Are black Americans really that different from other minorities? Yes, they are.
In this short clip Fareed Zakaria explains the how a history of white supremacy and domination of those forced to come to the United States has shaped last 300 years of black development.
The piece finishes with a fantastic snippet of Dr. Martin Luther King in 1967, explaining that it is not possible for a bootless man to pick himself up by his own bootstraps.
[00:00:00.000] – Fareed Zakaria
Why is it that blacks seem to have such difficulty moving ahead in America? Don’t other ethnic groups also face discrimination? Don’t they also have to deal with poverty and exclusion? This came to mind recently when I watched a short clip of Martin Luther King being asked that very question during a television interview in 1967. He explained that blacks are unique in being the only ethnic group that was brought to America in voluntarily in chains. They labeled as slaves until finally in 1865, they were freed.
[00:00:34.470] – Fareed Zakaria
But even then, while a massive number of Europeans were coming into the country and receiving land in the Midwest and West African American slaves, despite having worked for 250 years in America without ever being paid, received little to help them get on their feet. Martin Luther King also put an emphasis on the psychological damage that was done to maintain slavery and segregation. There had to be an ideology of white supremacy, one that left lasting effects on both blacks and whites.
[00:01:05.940] – Fareed Zakaria
I would add to this the willful destruction of the black family through much of American history because slaves were not treated as human beings but property. The law did not recognize their marriages, nor even their rights over their children. Families were routinely and forcibly broken up. After two hundred and fifty years of slavery came one hundred years of state sponsored discrimination and then civil rights. But soon began what Michelle Alexander has called the new Jim Crow a system of policing and mass incarceration that has made it so that a black man in America has a one in four chance of being incarcerated in his lifetime. This is according to the Sentencing Project.
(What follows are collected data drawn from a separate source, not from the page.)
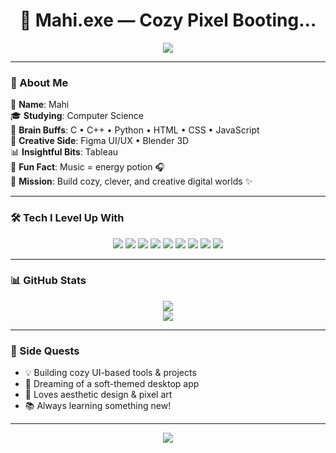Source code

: <h1 align="center">🌸 Mahi.exe — Cozy Pixel Booting...</h1>

<p align="center">
  <img src="https://capsule-render.vercel.app/api?type=waving&color=FFC0CB&height=200&section=header&text=Hi%20I'm%20Mahi!&fontSize=38&fontAlignY=40&desc=Creative%20Coder%20%7C%20Designer%20%7C%20Dreamer&descAlignY=65&descAlign=50" />
</p>



---

### 🌼 About Me

📛 **Name**: Mahi <br />
🎓 **Studying**: Computer Science <br />
🧠 **Brain Buffs**: C • C++ • Python • HTML • CSS • JavaScript <br />
🎨 **Creative Side**: Figma UI/UX • Blender 3D <br />
📊 **Insightful Bits**: Tableau <br />
🎵 **Fun Fact**: Music = energy potion 🎧 <br />
🎯 **Mission**: Build cozy, clever, and creative digital worlds ✨

---

### 🛠️ Tech I Level Up With

<p align="center">
  <img src="https://img.shields.io/badge/C-00599C?style=for-the-badge&logo=c&logoColor=white" />
  <img src="https://img.shields.io/badge/C++-004482?style=for-the-badge&logo=cplusplus&logoColor=white" />
  <img src="https://img.shields.io/badge/Python-3776AB?style=for-the-badge&logo=python&logoColor=white" />
  <img src="https://img.shields.io/badge/HTML5-ffa07a?style=for-the-badge&logo=html5&logoColor=white" />
  <img src="https://img.shields.io/badge/CSS3-87ceeb?style=for-the-badge&logo=css3&logoColor=white" />
  <img src="https://img.shields.io/badge/JavaScript-ffff99?style=for-the-badge&logo=javascript&logoColor=black" />
  <img src="https://img.shields.io/badge/Figma-db7093?style=for-the-badge&logo=figma&logoColor=white" />
  <img src="https://img.shields.io/badge/Blender-f28500?style=for-the-badge&logo=blender&logoColor=white" />
  <img src="https://img.shields.io/badge/Tableau-e68282?style=for-the-badge&logo=tableau&logoColor=white" />
</p>

---

### 📊 GitHub Stats

<p align="center">
  <img src="https://github-readme-stats.vercel.app/api?username=Mahi264&show_icons=true&theme=radical&border_radius=15" />
  <br />
  <img src="https://github-readme-streak-stats.herokuapp.com/?user=Mahi264&theme=radical&ring=ffb6c1&fire=ff69b4&sideNums=ffb6c1" />
</p>

---

### 🍥 Side Quests

- 💡 Building cozy UI-based tools & projects  
- 🧁 Dreaming of a soft-themed desktop app  
- 🎀 Loves aesthetic design & pixel art  
- 📚 Always learning something new!

---

<p align="center">
  <img src="https://capsule-render.vercel.app/api?type=waving&color=ffb6c1,ffc0cb,f7cfe3&height=120&section=footer"/>
</p>
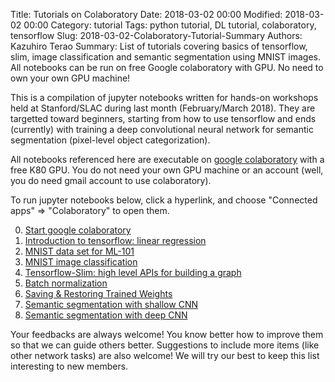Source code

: Title: Tutorials on Colaboratory
Date: 2018-03-02 00:00
Modified: 2018-03-02 00:00
Category: tutorial
Tags: python tutorial, DL tutorial, colaboratory, tensorflow
Slug: 2018-03-02-Colaboratory-Tutorial-Summary
Authors: Kazuhiro Terao
Summary: List of tutorials covering basics of tensorflow, slim, image classification and semantic segmentation using MNIST images. All notebooks can be run on free Google colaboratory with GPU. No need to own your own GPU machine!

This is a compilation of jupyter notebooks written for hands-on workshops held at Stanford/SLAC during last month (February/March 2018). They are targetted toward beginners, starting from how to use tensorflow and ends (currently) with training a deep convolutional neural network for semantic segmentation (pixel-level object categorization).

All notebooks referenced here are executable on [google colaboratory](https://colab.research.google.com) with a free K80 GPU. You do not need your own GPU machine or an account (well, you do need gmail account to use colaboratory). 

To run jupyter notebooks below, click a hyperlink, and choose "Connected apps" => "Colaboratory" to open them.

0. [Start google colaboratory](https://colab.research.google.com/drive/1P7okDVh6viCIOkii6UAF2O9sTAcKGNWq)
1. [Introduction to tensorflow: linear regression](https://colab.research.google.com/drive/1R-1oFo92RHv4goFt7jxd49FDH6a9Z9FO)
2. [MNIST data set for ML-101](https://colab.research.google.com/drive/1dOoyPk9wOtwatTCmLxij3YnvWq5pfrjw)
3. [MNIST image classification](https://colab.research.google.com/drive/1JMuqstQmiM4L7Bf9mzEl68c1NANTmTRC)
4. [Tensorflow-Slim: high level APIs for building a graph](https://colab.research.google.com/drive/1sH9XbUtw5GqVjeR8gvNGUPmhJHs9GSrb)
5. [Batch normalization](https://colab.research.google.com/drive/11f6Krj6fkFzE7AQ7qNAQKx7bjSlPOb1d)
6. [Saving & Restoring Trained Weights](https://colab.research.google.com/drive/1H9C1_XDdf7UJXgFRTua-n0YXmC5QpvcI)
7. [Semantic segmentation with shallow CNN](https://colab.research.google.com/drive/1Y6NGMmVGKDbGyUIFrV33G-mZcCwVLUtw)
8. [Semantic segmentation with deep CNN](https://colab.research.google.com/drive/11M1SJ2DnOmtGF91d58zJKf8BYplcZ27-)

Your feedbacks are always welcome! You know better how to improve them so that we can guide others better. Suggestions to include more items (like other network tasks) are also welcome! We will try our best to keep this list interesting to new members.

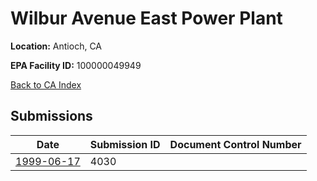 # Wilbur Avenue East Power Plant

**Location:** Antioch, CA

**EPA Facility ID:** 100000049949

[Back to CA Index](../../index.md)

## Submissions

| Date | Submission ID | Document Control Number |
|------|--------------|-------------------------|
| [1999-06-17](submissions/4030.md) | 4030 |  |
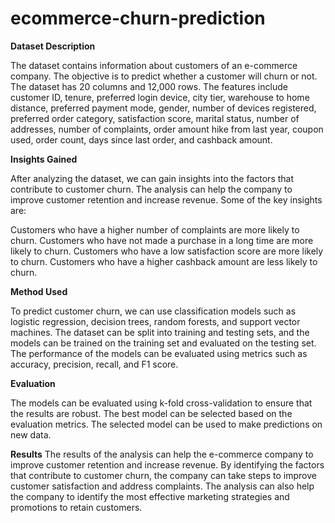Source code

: # ecommerce-churn-prediction

**Dataset Description**

The dataset contains information about customers of an e-commerce company. The objective is to predict whether a customer will churn or not. The dataset has 20 columns and 12,000 rows. The features include customer ID, tenure, preferred login device, city tier, warehouse to home distance, preferred payment mode, gender, number of devices registered, preferred order category, satisfaction score, marital status, number of addresses, number of complaints, order amount hike from last year, coupon used, order count, days since last order, and cashback amount.

**Insights Gained**

After analyzing the dataset, we can gain insights into the factors that contribute to customer churn. The analysis can help the company to improve customer retention and increase revenue. Some of the key insights are:

Customers who have a higher number of complaints are more likely to churn.
Customers who have not made a purchase in a long time are more likely to churn.
Customers who have a low satisfaction score are more likely to churn.
Customers who have a higher cashback amount are less likely to churn.

**Method Used**

To predict customer churn, we can use classification models such as logistic regression, decision trees, random forests, and support vector machines. The dataset can be split into training and testing sets, and the models can be trained on the training set and evaluated on the testing set. The performance of the models can be evaluated using metrics such as accuracy, precision, recall, and F1 score.

**Evaluation**

The models can be evaluated using k-fold cross-validation to ensure that the results are robust. The best model can be selected based on the evaluation metrics. The selected model can be used to make predictions on new data.

**Results**
The results of the analysis can help the e-commerce company to improve customer retention and increase revenue. By identifying the factors that contribute to customer churn, the company can take steps to improve customer satisfaction and address complaints. The analysis can also help the company to identify the most effective marketing strategies and promotions to retain customers.
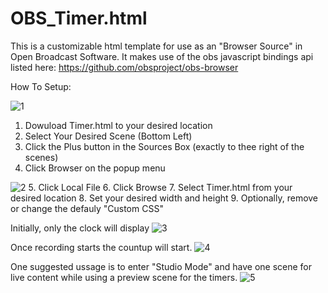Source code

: # OBS_Timer.html
This is a customizable html template for use as an "Browser Source" in Open Broadcast Software.
It makes use of the obs javascript bindings api listed here: https://github.com/obsproject/obs-browser

How To Setup:

![1](https://github.com/DanielLester83/OBS_Timer.html/assets/56115710/bface5da-ed99-45cd-894d-f439be981e6d)
1. Dowuload Timer.html to your desired location
2. Select Your Desired Scene (Bottom Left)
3. Click the Plus button in the Sources Box (exactly to thee right of the scenes)
4. Click Browser on the popup menu

![2](https://github.com/DanielLester83/OBS_Timer.html/assets/56115710/79a3c915-002e-4088-b71a-11a87c75d268)
5. Click Local File
6. Click Browse
7. Select Timer.html from your desired location
8. Set your desired width and height
9. Optionally, remove or change the defauly "Custom CSS"

Initially, only the clock will display
![3](https://github.com/DanielLester83/OBS_Timer.html/assets/56115710/050a9f23-271f-47b2-889b-4dfc53d370bf)

Once recording starts the countup will start.
![4](https://github.com/DanielLester83/OBS_Timer.html/assets/56115710/07456011-078b-47c5-832f-9545f16fb2e0)

One suggested ussage is to enter "Studio Mode" and have one scene for live content while using a preview scene for the timers.
![5](https://github.com/DanielLester83/OBS_Timer.html/assets/56115710/cbef4fdb-9411-4ee2-b31d-5d1658544a8a)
[00:01:47.780] – Dr Martin Luther King
Emancipation for the Negro was really freedom to hunger was freedom to the winds and rains of heaven. It was freedom without food deed or land to cultivate. And therefore it was freedom and famine at the same time. And when white Americans tell the Negro to lift himself by his own bootstraps, they don’t oh, they don’t look over the legacy of slavery and segregation. I believe we ought to do all we can and seek to lift ourselves bound bootstraps.
[00:02:16.080] – Dr Martin Luther King
But it’s a cruel just to say to a bootless man that he ought to lift himself by his own bootstraps. And many Negroes by the thousands and millions have been left bootless as a result of all of these years of oppression and as a result of a society that deliberately made his color a stigma and something worthless and degrading.
[00:02:38.710] – Fareed Zakaria
And that is why the situation for blacks in America is different.